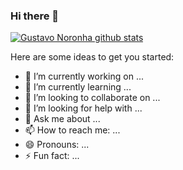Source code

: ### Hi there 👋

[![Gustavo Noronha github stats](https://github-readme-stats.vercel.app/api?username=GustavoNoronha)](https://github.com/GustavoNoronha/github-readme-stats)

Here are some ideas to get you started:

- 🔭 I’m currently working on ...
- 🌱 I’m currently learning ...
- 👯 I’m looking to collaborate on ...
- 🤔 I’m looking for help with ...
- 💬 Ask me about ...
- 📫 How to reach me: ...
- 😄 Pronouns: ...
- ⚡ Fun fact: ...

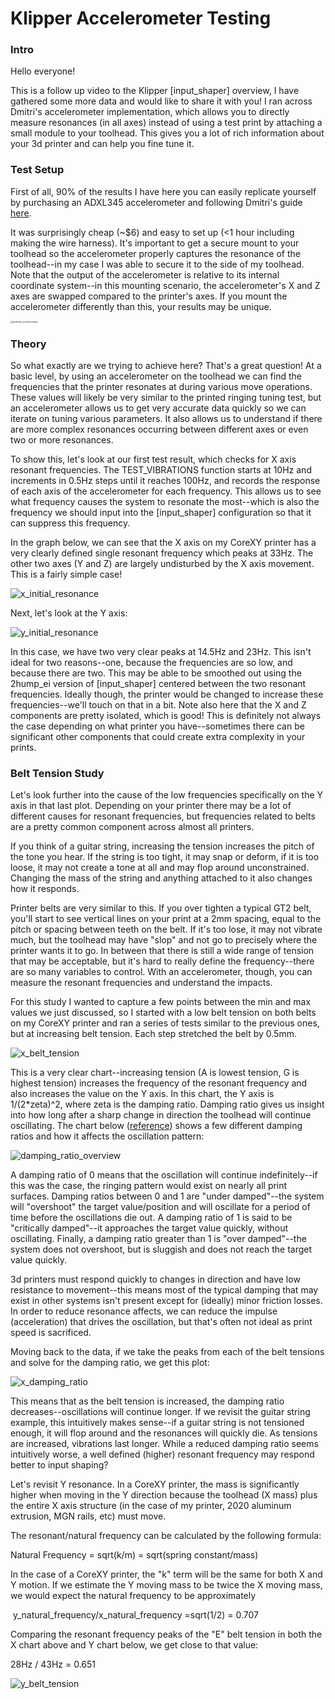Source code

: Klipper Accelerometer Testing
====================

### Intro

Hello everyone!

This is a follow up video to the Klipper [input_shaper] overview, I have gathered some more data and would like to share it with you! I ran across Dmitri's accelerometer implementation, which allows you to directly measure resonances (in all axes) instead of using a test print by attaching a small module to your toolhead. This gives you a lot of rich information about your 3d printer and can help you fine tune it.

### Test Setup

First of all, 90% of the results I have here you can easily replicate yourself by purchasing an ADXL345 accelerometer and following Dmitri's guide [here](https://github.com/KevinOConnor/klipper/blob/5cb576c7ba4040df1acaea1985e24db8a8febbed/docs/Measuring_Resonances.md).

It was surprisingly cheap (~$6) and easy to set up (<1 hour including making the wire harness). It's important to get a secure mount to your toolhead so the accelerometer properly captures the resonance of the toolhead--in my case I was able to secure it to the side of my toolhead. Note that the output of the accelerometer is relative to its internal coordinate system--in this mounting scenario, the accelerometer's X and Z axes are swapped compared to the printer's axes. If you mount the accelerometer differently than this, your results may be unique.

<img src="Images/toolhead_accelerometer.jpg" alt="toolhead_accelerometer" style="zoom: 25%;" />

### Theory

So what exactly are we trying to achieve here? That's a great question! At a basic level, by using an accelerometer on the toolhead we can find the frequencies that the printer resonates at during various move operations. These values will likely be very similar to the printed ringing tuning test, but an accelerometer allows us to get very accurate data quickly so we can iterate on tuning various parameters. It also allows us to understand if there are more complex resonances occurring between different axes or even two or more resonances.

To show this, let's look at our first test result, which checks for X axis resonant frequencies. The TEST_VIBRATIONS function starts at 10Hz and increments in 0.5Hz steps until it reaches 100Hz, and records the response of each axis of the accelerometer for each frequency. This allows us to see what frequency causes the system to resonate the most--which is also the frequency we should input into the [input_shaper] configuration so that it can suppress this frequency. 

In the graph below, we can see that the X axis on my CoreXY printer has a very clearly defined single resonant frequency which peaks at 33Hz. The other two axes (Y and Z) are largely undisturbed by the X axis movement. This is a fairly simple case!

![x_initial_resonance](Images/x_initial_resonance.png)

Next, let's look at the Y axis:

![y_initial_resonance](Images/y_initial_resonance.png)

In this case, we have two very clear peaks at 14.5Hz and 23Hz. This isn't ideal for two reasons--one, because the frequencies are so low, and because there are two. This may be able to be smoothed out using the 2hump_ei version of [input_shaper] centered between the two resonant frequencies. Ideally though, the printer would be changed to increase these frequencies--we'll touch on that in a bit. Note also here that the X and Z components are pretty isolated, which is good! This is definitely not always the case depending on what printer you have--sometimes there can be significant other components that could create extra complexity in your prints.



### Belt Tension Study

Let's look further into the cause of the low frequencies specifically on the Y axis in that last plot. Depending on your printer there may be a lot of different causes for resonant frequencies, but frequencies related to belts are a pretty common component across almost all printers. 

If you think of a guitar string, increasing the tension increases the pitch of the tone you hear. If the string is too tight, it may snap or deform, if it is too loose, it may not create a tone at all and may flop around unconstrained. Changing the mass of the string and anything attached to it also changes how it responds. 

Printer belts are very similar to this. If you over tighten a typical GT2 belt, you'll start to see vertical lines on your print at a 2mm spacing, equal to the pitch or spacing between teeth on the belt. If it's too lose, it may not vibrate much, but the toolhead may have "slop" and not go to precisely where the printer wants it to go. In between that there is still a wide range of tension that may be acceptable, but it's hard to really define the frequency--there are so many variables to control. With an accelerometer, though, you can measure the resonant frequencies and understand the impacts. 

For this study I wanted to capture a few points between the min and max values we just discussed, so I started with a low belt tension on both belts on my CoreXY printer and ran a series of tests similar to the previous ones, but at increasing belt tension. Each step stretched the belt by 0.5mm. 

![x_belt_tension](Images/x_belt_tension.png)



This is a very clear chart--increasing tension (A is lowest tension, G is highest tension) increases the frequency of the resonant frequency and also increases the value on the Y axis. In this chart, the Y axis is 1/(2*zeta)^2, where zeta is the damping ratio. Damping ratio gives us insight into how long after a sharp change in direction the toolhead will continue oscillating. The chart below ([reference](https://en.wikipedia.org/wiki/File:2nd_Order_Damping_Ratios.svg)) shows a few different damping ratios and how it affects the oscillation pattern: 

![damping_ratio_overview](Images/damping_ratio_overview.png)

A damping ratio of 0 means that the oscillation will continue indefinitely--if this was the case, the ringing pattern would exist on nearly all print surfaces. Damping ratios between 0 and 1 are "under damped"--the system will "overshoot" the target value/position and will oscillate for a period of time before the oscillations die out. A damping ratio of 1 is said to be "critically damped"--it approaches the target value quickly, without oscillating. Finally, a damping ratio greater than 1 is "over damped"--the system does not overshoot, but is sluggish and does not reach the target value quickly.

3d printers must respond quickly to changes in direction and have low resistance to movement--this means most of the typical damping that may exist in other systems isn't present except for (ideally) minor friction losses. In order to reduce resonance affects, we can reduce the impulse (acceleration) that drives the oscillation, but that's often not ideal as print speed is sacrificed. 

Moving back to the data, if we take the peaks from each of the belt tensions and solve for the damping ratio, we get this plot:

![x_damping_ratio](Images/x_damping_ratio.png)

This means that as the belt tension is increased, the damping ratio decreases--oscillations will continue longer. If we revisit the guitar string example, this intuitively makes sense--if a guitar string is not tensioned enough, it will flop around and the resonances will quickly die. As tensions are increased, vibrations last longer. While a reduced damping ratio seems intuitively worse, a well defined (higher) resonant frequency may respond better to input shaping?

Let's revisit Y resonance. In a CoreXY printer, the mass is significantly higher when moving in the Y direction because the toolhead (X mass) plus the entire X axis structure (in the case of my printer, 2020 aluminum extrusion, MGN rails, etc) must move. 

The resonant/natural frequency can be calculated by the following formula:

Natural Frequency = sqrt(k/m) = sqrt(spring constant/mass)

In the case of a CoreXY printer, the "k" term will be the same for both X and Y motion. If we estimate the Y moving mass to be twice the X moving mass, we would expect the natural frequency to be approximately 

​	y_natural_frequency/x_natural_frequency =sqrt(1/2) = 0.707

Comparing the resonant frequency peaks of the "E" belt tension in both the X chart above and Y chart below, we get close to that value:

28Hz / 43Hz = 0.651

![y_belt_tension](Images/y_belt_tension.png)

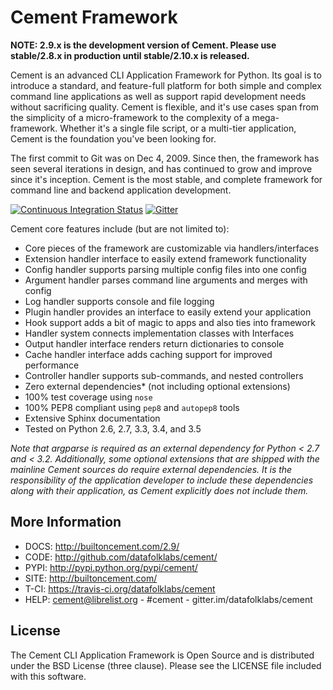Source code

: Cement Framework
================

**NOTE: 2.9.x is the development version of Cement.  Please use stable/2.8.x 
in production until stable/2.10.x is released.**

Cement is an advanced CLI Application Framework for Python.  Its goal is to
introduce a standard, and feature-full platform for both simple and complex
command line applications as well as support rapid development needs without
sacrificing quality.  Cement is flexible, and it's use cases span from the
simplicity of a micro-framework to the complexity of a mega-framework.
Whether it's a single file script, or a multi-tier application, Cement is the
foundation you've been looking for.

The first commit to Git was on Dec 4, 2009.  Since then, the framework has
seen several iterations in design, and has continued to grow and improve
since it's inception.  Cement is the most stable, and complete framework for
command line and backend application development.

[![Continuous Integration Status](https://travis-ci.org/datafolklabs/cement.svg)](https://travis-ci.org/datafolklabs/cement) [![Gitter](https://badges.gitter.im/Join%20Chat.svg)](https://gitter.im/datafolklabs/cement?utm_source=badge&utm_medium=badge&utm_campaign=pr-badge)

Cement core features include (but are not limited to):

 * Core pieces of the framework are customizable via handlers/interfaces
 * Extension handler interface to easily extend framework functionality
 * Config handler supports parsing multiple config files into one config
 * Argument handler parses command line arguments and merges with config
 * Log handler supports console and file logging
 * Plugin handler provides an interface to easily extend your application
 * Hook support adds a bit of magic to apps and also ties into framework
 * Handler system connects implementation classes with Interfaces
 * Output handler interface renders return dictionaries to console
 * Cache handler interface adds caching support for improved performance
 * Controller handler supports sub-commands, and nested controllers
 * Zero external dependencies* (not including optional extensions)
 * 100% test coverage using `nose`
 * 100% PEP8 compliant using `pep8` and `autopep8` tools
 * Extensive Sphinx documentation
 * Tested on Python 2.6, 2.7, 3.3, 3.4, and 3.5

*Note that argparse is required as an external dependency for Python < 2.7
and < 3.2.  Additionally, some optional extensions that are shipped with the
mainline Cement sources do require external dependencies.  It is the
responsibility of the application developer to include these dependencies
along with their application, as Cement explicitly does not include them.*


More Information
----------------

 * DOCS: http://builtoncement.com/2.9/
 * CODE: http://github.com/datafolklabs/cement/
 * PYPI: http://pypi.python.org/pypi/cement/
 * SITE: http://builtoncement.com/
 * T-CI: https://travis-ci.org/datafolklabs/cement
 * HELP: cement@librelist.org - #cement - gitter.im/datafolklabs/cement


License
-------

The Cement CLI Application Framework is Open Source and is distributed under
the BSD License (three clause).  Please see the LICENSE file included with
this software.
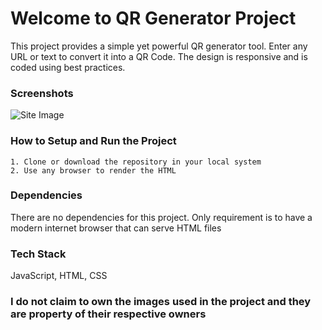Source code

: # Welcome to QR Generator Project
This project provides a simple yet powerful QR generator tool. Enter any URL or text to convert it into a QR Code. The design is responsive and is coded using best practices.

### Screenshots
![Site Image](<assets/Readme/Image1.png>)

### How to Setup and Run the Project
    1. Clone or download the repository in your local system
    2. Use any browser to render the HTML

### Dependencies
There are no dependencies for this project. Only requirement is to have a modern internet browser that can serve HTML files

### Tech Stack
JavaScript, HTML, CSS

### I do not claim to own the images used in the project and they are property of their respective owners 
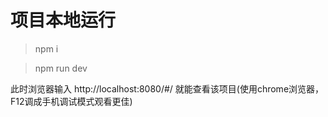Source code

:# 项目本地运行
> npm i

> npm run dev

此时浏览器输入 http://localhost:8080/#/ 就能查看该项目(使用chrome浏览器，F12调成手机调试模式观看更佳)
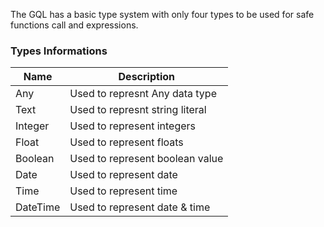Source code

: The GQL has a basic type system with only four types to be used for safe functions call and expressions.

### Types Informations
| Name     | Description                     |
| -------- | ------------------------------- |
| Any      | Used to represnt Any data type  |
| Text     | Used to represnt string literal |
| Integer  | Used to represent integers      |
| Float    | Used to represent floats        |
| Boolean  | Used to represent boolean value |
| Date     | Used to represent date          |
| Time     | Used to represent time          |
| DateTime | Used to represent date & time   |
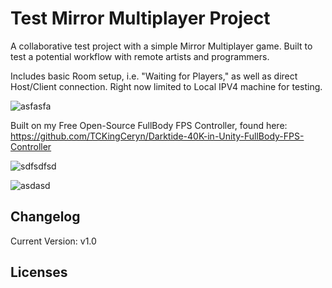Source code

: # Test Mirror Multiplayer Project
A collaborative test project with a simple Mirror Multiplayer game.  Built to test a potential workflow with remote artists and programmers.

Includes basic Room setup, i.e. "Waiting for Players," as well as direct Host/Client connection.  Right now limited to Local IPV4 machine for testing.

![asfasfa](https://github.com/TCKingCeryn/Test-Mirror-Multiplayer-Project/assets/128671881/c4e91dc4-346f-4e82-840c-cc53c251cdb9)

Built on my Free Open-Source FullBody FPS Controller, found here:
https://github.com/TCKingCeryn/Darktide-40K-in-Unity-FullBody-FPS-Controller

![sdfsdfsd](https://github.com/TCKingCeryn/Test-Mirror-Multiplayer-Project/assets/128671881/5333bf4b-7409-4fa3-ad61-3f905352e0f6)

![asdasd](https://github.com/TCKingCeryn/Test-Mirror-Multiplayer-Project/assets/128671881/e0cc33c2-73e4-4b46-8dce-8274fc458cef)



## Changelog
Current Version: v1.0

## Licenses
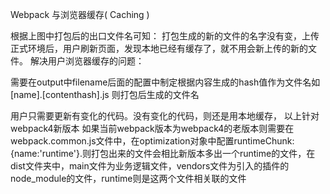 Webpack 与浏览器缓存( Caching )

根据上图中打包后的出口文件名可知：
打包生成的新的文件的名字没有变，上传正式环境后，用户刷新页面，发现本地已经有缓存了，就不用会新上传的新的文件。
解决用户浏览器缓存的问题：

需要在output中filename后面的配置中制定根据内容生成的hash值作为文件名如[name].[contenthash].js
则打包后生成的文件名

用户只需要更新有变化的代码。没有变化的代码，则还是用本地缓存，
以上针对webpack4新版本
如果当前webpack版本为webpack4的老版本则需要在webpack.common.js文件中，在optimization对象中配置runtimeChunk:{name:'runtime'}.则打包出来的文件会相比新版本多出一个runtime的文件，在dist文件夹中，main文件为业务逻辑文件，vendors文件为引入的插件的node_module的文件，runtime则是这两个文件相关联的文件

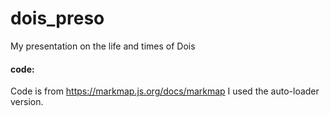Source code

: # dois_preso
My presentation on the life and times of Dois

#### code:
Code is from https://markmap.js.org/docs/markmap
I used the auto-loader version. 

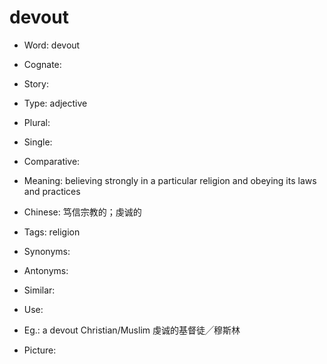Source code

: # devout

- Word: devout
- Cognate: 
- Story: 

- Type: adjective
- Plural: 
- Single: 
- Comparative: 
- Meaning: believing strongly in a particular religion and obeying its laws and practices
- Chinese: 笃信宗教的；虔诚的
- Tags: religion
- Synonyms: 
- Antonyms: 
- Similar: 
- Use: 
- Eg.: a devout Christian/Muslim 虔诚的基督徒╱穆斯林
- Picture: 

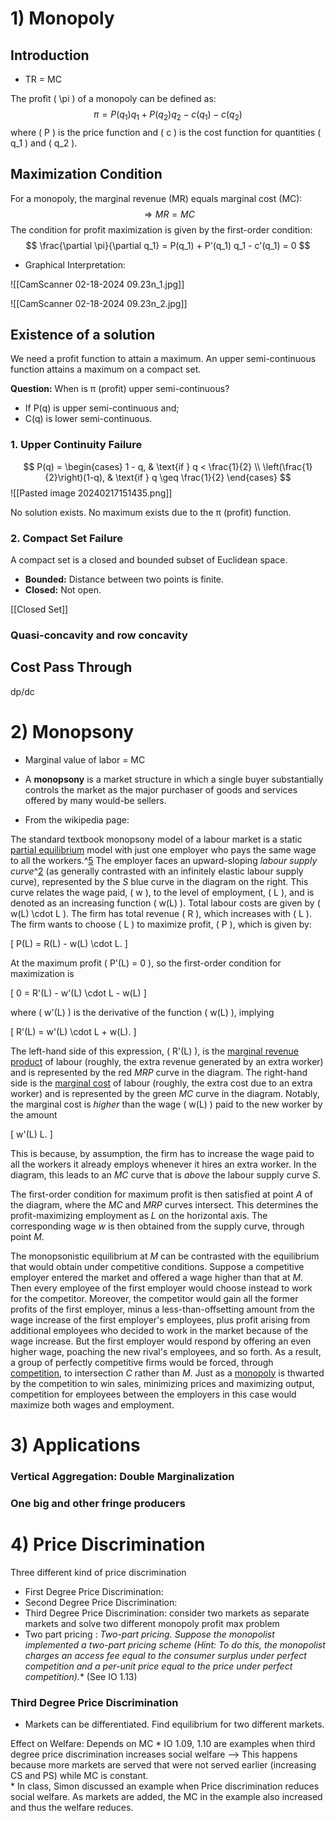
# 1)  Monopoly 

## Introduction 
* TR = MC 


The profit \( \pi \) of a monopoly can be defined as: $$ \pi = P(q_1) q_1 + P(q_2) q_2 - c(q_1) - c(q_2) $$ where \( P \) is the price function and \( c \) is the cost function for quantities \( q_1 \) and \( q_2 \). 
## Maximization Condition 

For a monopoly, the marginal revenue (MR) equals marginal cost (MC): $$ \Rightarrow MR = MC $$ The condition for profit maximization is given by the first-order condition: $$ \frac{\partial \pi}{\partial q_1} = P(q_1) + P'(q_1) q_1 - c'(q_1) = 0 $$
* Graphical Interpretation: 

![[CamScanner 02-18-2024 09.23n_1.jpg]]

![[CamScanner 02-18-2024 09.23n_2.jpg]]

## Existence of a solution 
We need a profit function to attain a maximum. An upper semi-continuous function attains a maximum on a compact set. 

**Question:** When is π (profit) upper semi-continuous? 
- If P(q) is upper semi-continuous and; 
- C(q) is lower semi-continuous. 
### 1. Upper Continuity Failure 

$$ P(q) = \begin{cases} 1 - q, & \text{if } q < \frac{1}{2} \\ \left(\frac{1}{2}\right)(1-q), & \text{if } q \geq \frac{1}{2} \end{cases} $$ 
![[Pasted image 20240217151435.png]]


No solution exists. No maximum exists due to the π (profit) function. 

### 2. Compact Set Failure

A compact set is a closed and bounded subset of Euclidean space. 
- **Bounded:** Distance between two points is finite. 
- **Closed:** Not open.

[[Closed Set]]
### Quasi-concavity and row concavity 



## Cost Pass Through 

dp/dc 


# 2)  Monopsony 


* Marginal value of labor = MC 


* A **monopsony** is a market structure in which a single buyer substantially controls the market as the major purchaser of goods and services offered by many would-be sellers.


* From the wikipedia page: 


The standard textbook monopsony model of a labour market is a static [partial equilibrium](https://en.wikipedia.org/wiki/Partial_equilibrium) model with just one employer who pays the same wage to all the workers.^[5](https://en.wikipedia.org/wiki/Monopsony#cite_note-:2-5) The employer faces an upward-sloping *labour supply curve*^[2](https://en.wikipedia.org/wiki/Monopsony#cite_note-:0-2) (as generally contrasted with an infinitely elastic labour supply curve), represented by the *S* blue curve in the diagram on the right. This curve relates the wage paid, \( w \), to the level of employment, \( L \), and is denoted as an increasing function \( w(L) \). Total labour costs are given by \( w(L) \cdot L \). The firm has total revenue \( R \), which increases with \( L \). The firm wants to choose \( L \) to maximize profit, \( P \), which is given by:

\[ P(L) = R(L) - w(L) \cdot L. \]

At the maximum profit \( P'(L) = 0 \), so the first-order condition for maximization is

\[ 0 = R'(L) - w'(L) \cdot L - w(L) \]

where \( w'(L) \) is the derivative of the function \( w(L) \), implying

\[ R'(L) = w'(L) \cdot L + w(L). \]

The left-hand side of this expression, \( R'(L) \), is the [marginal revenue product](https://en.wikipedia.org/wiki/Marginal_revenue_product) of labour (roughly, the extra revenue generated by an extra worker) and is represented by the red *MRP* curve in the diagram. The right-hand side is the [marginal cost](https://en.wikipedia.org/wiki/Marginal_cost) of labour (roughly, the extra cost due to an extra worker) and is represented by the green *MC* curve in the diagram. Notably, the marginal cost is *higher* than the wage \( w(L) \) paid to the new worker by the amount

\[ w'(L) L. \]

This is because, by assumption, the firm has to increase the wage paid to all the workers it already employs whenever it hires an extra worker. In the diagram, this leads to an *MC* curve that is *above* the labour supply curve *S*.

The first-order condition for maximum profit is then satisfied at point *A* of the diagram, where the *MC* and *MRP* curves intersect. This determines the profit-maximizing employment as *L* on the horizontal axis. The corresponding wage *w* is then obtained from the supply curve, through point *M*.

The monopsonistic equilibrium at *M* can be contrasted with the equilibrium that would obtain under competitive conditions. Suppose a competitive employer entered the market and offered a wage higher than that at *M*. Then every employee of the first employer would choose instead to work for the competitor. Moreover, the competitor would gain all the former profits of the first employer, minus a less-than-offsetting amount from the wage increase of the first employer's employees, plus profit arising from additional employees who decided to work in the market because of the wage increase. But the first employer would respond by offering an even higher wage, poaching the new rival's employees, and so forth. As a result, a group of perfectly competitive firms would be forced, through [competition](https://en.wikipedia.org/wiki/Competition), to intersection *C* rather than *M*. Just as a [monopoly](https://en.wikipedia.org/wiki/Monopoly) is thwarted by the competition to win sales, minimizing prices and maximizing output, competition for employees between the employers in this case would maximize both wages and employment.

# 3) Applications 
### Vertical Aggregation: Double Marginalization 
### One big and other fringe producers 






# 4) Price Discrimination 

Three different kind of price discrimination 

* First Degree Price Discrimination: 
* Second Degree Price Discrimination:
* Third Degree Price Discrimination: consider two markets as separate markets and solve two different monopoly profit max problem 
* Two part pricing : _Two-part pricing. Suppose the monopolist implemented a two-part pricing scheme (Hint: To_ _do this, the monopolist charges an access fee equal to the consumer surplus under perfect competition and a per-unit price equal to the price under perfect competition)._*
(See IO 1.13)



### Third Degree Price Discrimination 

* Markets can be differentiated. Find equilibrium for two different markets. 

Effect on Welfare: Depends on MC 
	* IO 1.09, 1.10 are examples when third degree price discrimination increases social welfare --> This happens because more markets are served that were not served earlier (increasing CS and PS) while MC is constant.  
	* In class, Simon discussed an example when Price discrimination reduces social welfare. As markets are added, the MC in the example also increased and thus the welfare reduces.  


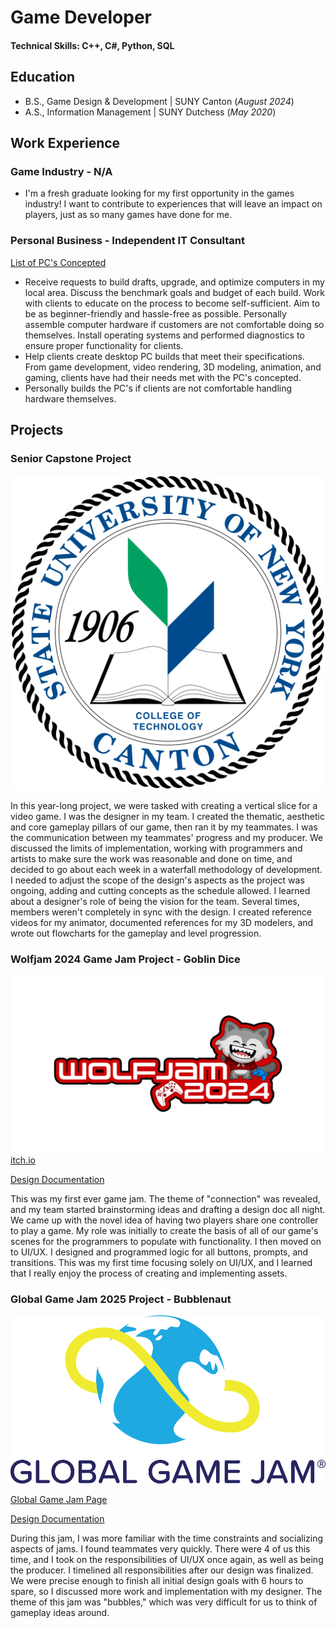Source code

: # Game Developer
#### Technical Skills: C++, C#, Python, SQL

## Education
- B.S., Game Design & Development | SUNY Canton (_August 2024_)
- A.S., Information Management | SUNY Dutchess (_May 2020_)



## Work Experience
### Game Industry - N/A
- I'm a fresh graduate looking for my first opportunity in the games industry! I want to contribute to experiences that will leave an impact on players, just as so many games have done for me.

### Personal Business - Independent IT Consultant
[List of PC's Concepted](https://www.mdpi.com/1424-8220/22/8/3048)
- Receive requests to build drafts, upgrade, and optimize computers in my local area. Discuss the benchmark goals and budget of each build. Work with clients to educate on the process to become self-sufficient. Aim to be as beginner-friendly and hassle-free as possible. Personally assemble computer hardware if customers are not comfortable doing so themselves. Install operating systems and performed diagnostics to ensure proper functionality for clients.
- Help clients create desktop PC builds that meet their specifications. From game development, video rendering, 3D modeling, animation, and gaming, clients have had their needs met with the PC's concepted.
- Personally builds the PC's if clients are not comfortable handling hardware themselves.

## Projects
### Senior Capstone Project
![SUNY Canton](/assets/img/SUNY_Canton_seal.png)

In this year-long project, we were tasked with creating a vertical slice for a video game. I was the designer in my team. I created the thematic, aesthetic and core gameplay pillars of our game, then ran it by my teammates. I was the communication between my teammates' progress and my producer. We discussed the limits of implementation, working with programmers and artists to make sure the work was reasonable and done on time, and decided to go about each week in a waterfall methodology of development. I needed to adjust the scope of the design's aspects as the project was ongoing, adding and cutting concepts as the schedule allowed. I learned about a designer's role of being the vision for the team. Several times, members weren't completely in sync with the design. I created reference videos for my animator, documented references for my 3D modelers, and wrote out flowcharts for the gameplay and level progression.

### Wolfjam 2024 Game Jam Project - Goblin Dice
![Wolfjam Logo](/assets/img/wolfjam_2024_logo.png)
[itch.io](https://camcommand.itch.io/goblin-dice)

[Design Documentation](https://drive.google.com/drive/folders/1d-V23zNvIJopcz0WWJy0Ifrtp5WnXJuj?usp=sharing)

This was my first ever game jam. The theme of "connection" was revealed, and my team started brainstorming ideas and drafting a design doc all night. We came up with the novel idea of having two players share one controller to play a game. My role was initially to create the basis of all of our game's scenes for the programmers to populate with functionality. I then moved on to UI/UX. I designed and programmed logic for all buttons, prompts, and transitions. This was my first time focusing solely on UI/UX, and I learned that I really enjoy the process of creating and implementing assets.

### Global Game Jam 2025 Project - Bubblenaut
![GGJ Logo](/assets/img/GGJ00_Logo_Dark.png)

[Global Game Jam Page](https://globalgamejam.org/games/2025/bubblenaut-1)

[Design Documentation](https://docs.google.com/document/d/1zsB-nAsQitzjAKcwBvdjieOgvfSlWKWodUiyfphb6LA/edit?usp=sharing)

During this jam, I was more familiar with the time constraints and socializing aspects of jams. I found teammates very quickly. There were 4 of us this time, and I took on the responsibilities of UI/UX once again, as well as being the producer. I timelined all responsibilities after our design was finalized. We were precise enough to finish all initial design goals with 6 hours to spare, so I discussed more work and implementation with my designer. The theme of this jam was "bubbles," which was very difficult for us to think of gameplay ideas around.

= = = =

Required work: Leaving out the pictures, restate each line of the listing above verbatim, from the opening line to the line bearing "First of all, 90%", inclusive, and no more.

Exercise solution:
Source code

: ### Hi there 👋

[![Gustavo Noronha github stats](https://github-readme-stats.vercel.app/api?username=GustavoNoronha)](https://github.com/GustavoNoronha/github-readme-stats)

Here are some ideas to get you started:

- 🔭 I’m currently working on ...
- 🌱 I’m currently learning ...
- 👯 I’m looking to collaborate on ...
- 🤔 I’m looking for help with ...
- 💬 Ask me about ...
- 📫 How to reach me: ...
- 😄 Pronouns: ...
- ⚡ Fun fact: ...

Source code

: Klipper Accelerometer Testing
====================

### Intro

Hello everyone!

This is a follow up video to the Klipper [input_shaper] overview, I have gathered some more data and would like to share it with you! I ran across Dmitri's accelerometer implementation, which allows you to directly measure resonances (in all axes) instead of using a test print by attaching a small module to your toolhead. This gives you a lot of rich information about your 3d printer and can help you fine tune it.

### Test Setup

First of all, 90% of the results I have here you can easily replicate yourself by purchasing an ADXL345 accelerometer and following Dmitri's guide [here](https://github.com/KevinOConnor/klipper/blob/5cb576c7ba4040df1acaea1985e24db8a8febbed/docs/Measuring_Resonances.md).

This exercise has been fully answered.